Me pregunto: ¿Cómo vamos a poder transformar vidas si somos incapaces de amar a pesar de…? ¿Cómo se puede transformar una vida que es rechazada?
La definición del amor que Dios espera de nosotros es muy diferente al que los cristianos muchas veces mostramos. El mundo está hambriento de ese amor puro que Él nos enseñó. Si nosotros somos “sus embajadores” aquí en la Tierra, no tenemos derecho a simplemente ignorar y seguir andando. Tampoco tenemos el derecho de sentirnos superiores a otros por el hecho de que nuestro pecado no sea tan evidente y se mantenga escondido tras nuestro “manto religioso”. Nuestra responsabilidad como embajadores de Cristo es caminar por el fango con el pecador, tomarle de la mano y levantarlo para abrazarlo, escucharlo y poder ayudarlo. A fin de cuentas, todos somos imperfectos y necesitamos más abrazos y menos discursos para poder sanar nuestras propias heridas. Nuestra responsabilidad no es cambiar a nadie. Nuestra responsabilidad es simplemente sembrar la semilla de amor como Jesús lo hizo, porque cambiar una vida es un asunto del Espíritu Santo, no nuestro.

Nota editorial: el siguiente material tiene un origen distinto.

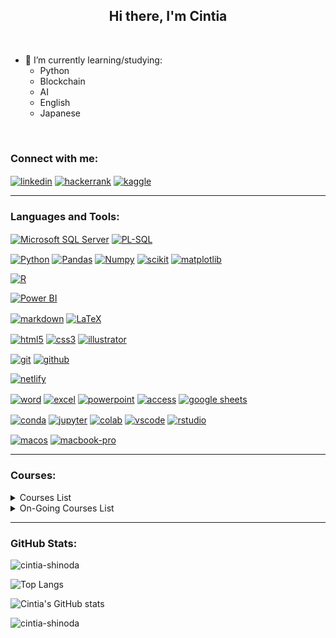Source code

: <h2 align="center">Hi there, I'm Cintia</h2>
<br>

- 🌱 I’m currently learning/studying:
    - Python
    - Blockchain
    - AI
    - English
    - Japanese
<br>


<h3 align="left">Connect with me:</h3>
<p align="left">
<a href="https://www.linkedin.com/in/cintiashinoda/" target="blank"><img align="center" src="https://img.shields.io/badge/LinkedIn-0077B5?style=for-the-badge&logo=linkedin&logoColor=white)" alt="linkedin"/></a>
<a href="https://www.hackerrank.com/cintia_shinoda" target="blank"><img align="center" src="https://img.shields.io/badge/-Hackerrank-2EC866?style=for-the-badge&logo=HackerRank&logoColor=white" alt="hackerrank"/></a>
<a href="https://www.kaggle.com/shinoda" target="blank"><img align="center" src="https://img.shields.io/badge/Kaggle-20BEFF?style=for-the-badge&logo=Kaggle&logoColor=white" alt="kaggle"/></a>
<br>


<!--
<a href="" target="blank"><img align="center" src="" alt=""/></a>
-->

----------
<h3 align="left">Languages and Tools:</h3>
<p>
<a href="https://www.microsoft.com/en-us/sql-server" target="blank"><img align="center" src="https://img.shields.io/badge/Microsoft%20SQL%20Server-CC2927?style=for-the-badge&logo=microsoft%20sql%20server&logoColor=white" alt="Microsoft SQL Server"/></a>
<a href="https://www.oracle.com/database/sqldeveloper/" target="blank"><img align="center" src="https://img.shields.io/badge/PLSQL-F80000?style=for-the-badge&logo=oracle&logoColor=black" alt="PL-SQL"/></a>

<p>
<a href="https://www.python.org/" target="blank"><img align="center" src="https://img.shields.io/badge/Python-FFD43B?style=for-the-badge&logo=python&logoColor=blue" alt="Python"/></a>
<a href="https://pandas.pydata.org/" target="blank"><img align="center" src="https://img.shields.io/badge/Pandas-2C2D72?style=for-the-badge&logo=pandas&logoColor=white" alt="Pandas"/></a>
<a href="https://numpy.org/" target="blank"><img align="center" src="https://img.shields.io/badge/Numpy-777BB4?style=for-the-badge&logo=numpy&logoColor=white" alt="Numpy"/></a>
<a href="https://scikit-learn.org/" target="blank"><img align="center" src="https://img.shields.io/badge/scikit_learn-F7931E?style=for-the-badge&logo=scikit-learn&logoColor=white" alt="scikit"/></a>
<a href="https://matplotlib.org/" target="blank"><img align="center" src="https://img.shields.io/badge/Matplotlib-%23ffffff.svg?style=for-the-badge&logo=Matplotlib&logoColor=black" alt="matplotlib"/></a>

<p>
<a href="" target="blank"><img align="center" src="https://img.shields.io/badge/R-276DC3?style=for-the-badge&logo=r&logoColor=white" alt="R"/></a>

<p>
<a href="" target="blank"><img align="center" src="https://img.shields.io/badge/PowerBI-F2C811?style=for-the-badge&logo=Power%20BI&logoColor=white" alt="Power BI"/></a>

<p>
<a href="" target="blank"><img align="center" src="https://img.shields.io/badge/Markdown-000000?style=for-the-badge&logo=markdown&logoColor=white" alt="markdown"/></a>
<a href="" target="blank"><img align="center" src="https://img.shields.io/badge/LaTeX-47A141?style=for-the-badge&logo=LaTeX&logoColor=white" alt="LaTeX"/></a>

<p>
<a href="" target="blank"><img align="center" src="https://img.shields.io/badge/HTML5-E34F26?style=for-the-badge&logo=html5&logoColor=white" alt="html5"/></a>
<a href="" target="blank"><img align="center" src="https://img.shields.io/badge/CSS3-1572B6?style=for-the-badge&logo=css3&logoColor=white" alt="css3"/></a>
<a href="https://www.adobe.com/products/illustrator.html" target="blank"><img align="center" src="https://img.shields.io/badge/Adobe%20Illustrator-FF9A00?style=for-the-badge&logo=adobe%20illustrator&logoColor=white" alt="illustrator"/></a>

<p>
<a href="https://git-scm.com/" target="blank"><img align="center" src="https://img.shields.io/badge/GIT-E44C30?style=for-the-badge&logo=git&logoColor=white" alt="git"/></a>
<a href="https://github.com/" target="blank"><img align="center" src="https://img.shields.io/badge/GitHub-100000?style=for-the-badge&logo=github&logoColor=white" alt="github"/></a>

<p>
<a href="" target="blank"><img align="center" src="https://img.shields.io/badge/Netlify-00C7B7?style=for-the-badge&logo=netlify&logoColor=white" alt="netlify"/></a>

<p>
<a href="" target="blank"><img align="center" src="https://img.shields.io/badge/Microsoft_Word-2B579A?style=for-the-badge&logo=microsoft-word&logoColor=white" alt="word"/></a>
<a href="" target="blank"><img align="center" src="https://img.shields.io/badge/Microsoft_Excel-217346?style=for-the-badge&logo=microsoft-excel&logoColor=white" alt="excel"/></a>
<a href="" target="blank"><img align="center" src="https://img.shields.io/badge/Microsoft_PowerPoint-B7472A?style=for-the-badge&logo=microsoft-powerpoint&logoColor=white" alt="powerpoint"/></a>
<a href="" target="blank"><img align="center" src="https://img.shields.io/badge/Microsoft_Access-A4373A?style=for-the-badge&logo=microsoft-access&logoColor=white" alt="access"/></a>
<a href="" target="blank"><img align="center" src="https://img.shields.io/badge/Google%20Sheets-34A853?style=for-the-badge&logo=google-sheets&logoColor=white" alt="google sheets"/></a>

<p>
<a href="" target="blank"><img align="center" src="https://img.shields.io/badge/conda-342B029.svg?&style=for-the-badge&logo=anaconda&logoColor=white" alt="conda"/></a>
<a href="" target="blank"><img align="center" src="https://img.shields.io/badge/Jupyter-F37626.svg?&style=for-the-badge&logo=Jupyter&logoColor=white" alt="jupyter"/></a>
<a href="" target="blank"><img align="center" src="https://img.shields.io/badge/Colab-F9AB00?style=for-the-badge&logo=googlecolab&color=525252" alt="colab"/></a>
<a href="" target="blank"><img align="center" src="https://img.shields.io/badge/VSCode-0078D4?style=for-the-badge&logo=visual%20studio%20code&logoColor=white" alt="vscode"/></a>
<a href="https://posit.co/" target="blank"><img align="center" src="https://img.shields.io/badge/RStudio-75AADB?style=for-the-badge&logo=RStudio&logoColor=white" alt="rstudio"/></a>

<p>
<a href="" target="blank"><img align="center" src="https://img.shields.io/badge/mac%20os-000000?style=for-the-badge&logo=apple&logoColor=white" alt="macos"/></a>
<a href="" target="blank"><img align="center" src="https://img.shields.io/badge/Apple-MacBook_Pro_2017-333333?style=for-the-badge&logo=apple&logoColor=white" alt="macbook-pro"/></a>
<br>



----
<h3 align="left">Courses:</h3>

<details>
<summary>Courses List</summary>

| Course | School/Institution | Workload | Skills | Level |
|--------|--------------------|----------|--------|-------|
| Introdução à Lógica de Programação | Impacta | 40h |  | Elementary |
| Introdução à Lógica de Programação Orientada a Objetos | Impacta | 16h |  | Elementary |
| Introdução à Física Quântica | b_arco | 12h |  | Elementary |
| Making Sense of Data | Google |  |  | Elementary |
| The Data Scientist's Toolbox | Johns Hopkins University |  | R | Elementary |
| Big Data and Social Physics | MIT |  |  | Elementary |
| Adobe Illustrator | Cadritech | 32h | Adobe Illustrator | Elementary |
| Envisioning Big Data | FIAP | 20h |  | Elementary |
| WordPress for Beginners | Udemy |  | WordPress | Elementary |
| Internet History, Technology, and Security | University of Michigan |  |  | Elementary |
| Introduction to HTML5 | University of Michigan |  |  | Elementary |
| Bitcoin e Blockchain | FIAP | 6h |  | Elementary |
| Modelagem de Dados | Fundação Bradesco | 35h |  | Elementary |
| Administrando e Armazenando Dados | Fundação Bradesco | 31h | SQL Server | Elementary |
| Projetando e Implementando Dados com SQL Server 2005 | Fundação Bradesco | 58h | SQL Server | Elementary |
| Java e Orientação a Objetos | Caelum | 40h | Java | Elementary |
| Java para Desenvolvimento Web | Caelum | 40h | Java | Elementary |
| Laboratório Java com Testes, JSF e Design Patterns | Caelum | 20h | Java |  |
| Estatística I: Entenda seus dados com R | Alura | 8h | R |  |
| Estatística II: Aprofundando em Hipóteses e Correlações | Alura | 8h |  |  |
| Introduction to R | DataCamp |  | R | Elementary |
| Swift 3: Desenvolvendo para iOS no XCode - parte I | Alura |  | Swift |  |
| Swift 3: Desenvolvendo para iOS no XCode - parte II | Alura |  | Swift |  |
| Big Data Science - Machine Learning e Data Mining | FIAP | 32h | R |  |
| Data Science: Primeiros Passos | Alura | 6h |  |  |
| Python e Orientação a Objetos | Caelum | 32h | Python |  |
| Big Data | Prandiano | 48h | Math |  |
| Blockchain | Prandiano | 52h | Math |  |

</details>


<details>
<summary>On-Going Courses List</summary>

| Course | School/Institution | Workload | Skills | Level | Progress |
|--------|--------------------|----------|--------|-------|---|
| Data Science Bachelor's Degree | Univesp | 3200h | Math, Statistics, Calculus | Advanced | ![12%](https://progress-bar.dev/12) |
| Full Stack Web Development Nanodegree | Udacity | 200h | Python, SQL | Advanced |
| Introdução à Computação para Bioinformática | UFMG | 40h | Bioinformatics, Python, Algorithms | Elementary |
| English - Level 10 | CCAA | 42.5h | English | Advanced |
| Japanese - Level E | Kumon | 20h | Japanese | Elementary |
| Kanji - 1 | Aliança Cultural Brasil-Japão | 50h | Japanese | Elementary |
| História do Japão Contemporâneo | UFF | 30h | Japan's History | Elementary |

<br>



</details>

---
<h3 align="left">GitHub Stats:</h3>

<p align="left"> <img src="https://komarev.com/ghpvc/?username=cintia-shinoda&label=Profile%20views&color=0e75b6&style=flat" alt="cintia-shinoda" /> </p>

![Top Langs](https://github-readme-stats.vercel.app/api/top-langs/?username=cintia-shinoda&theme=default&show_icons=true)

![Cintia's GitHub stats](https://github-readme-stats.vercel.app/api?username=cintia-shinoda&theme=default&show_icons=true)

<p><img align="center" src="https://github-readme-streak-stats.herokuapp.com/?user=cintia-shinoda&" alt="cintia-shinoda" /></p>



<!--
- 🔭 I’m currently working on ...
- 🌱 I’m currently learning ...
- 👨‍💻 All of my projects are available at [GitHub](https://github.com/cintia-shinoda)
- 👯 I’m looking to collaborate on ...
- 🤔 I’m looking for help with ...
- 💬 Ask me about ...
- 😄 Pronouns: ...
- ⚡ Fun fact: ...
-->

<!--
<p align="left"> 
<img src="https://raw.githubusercontent.com/devicons/devicon/c7d326b6009e60442abc35fa45706d6f30ee4c8e/icons/microsoftsqlserver/microsoftsqlserver-plain-wordmark.svg" alt="SQL Server Logo" width="50" height="50"/> <img src="https://raw.githubusercontent.com/devicons/devicon/c7d326b6009e60442abc35fa45706d6f30ee4c8e/icons/oracle/oracle-original.svg" alt="Oracle Logo" width="50" height="50"/>

<a href="https://www.python.org" target="_blank" rel="noreferrer"> <img src="https://raw.githubusercontent.com/devicons/devicon/master/icons/python/python-original.svg" alt="python" width="50" height="50"/></a><a href="https://pandas.pydata.org/" target="_blank" rel="noreferrer"> <img src="https://raw.githubusercontent.com/devicons/devicon/2ae2a900d2f041da66e950e4d48052658d850630/icons/pandas/pandas-original.svg" alt="pandas" width="50" height="50"/> </a>  <a href="https://scikit-learn.org/" target="_blank" rel="noreferrer"> <img src="https://upload.wikimedia.org/wikipedia/commons/0/05/Scikit_learn_logo_small.svg" alt="scikit_learn" width="50" height="50"/> </a> <a href="https://seaborn.pydata.org/" target="_blank" rel="noreferrer"> <img src="https://seaborn.pydata.org/_images/logo-mark-lightbg.svg" alt="seaborn" width="50" height="50"/> </a>

<a href="https://www.w3schools.com/css/" target="_blank" rel="noreferrer"> <img src="https://raw.githubusercontent.com/devicons/devicon/master/icons/css3/css3-original-wordmark.svg" alt="css3" width="50" height="50"/> </a><a href="https://www.w3.org/html/" target="_blank" rel="noreferrer"> <img src="https://raw.githubusercontent.com/devicons/devicon/master/icons/html5/html5-original-wordmark.svg" alt="html5" width="50" height="50"/> </a><a href="https://www.adobe.com/in/products/illustrator.html" target="_blank" rel="noreferrer"> <img src="https://www.vectorlogo.zone/logos/adobe_illustrator/adobe_illustrator-icon.svg" alt="illustrator" width="50" height="50"/> </a>

<img src="https://raw.githubusercontent.com/devicons/devicon/c7d326b6009e60442abc35fa45706d6f30ee4c8e/icons/git/git-original.svg" alt="Git Logo" width="50" height="50"/> <img src="https://raw.githubusercontent.com/devicons/devicon/c7d326b6009e60442abc35fa45706d6f30ee4c8e/icons/github/github-original.svg" alt="GitHub Logo" width="50" height="50"/>

<img src="https://raw.githubusercontent.com/devicons/devicon/c7d326b6009e60442abc35fa45706d6f30ee4c8e/icons/jupyter/jupyter-original-wordmark.svg" alt="Jupyter Logo" width="50" height="50"/></p>

<img src="" alt="" width="50" height="50"/>
-->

Gracias por tus palabras Paola. Este es un tema muy sensitivo que lamentablemente todavía hay muchos cristianos no entienden cómo manejarlo. Sentí en mi corazón hacerlo de esta manera pues mi deber es expresar lo que siento en mi corazón de acuerdo a lo que he aprendido de las enseñanzas de Jesús, pero con todo el respeto por aquellos que piensen diferente a mí.
Gracias, nuevamente Paola.
Atte.
Aradi
Excelente reflexión muchos no lo vemos desde ese punto de vista gracias por compartir esto con nosotros DIOS TE BENDIGA.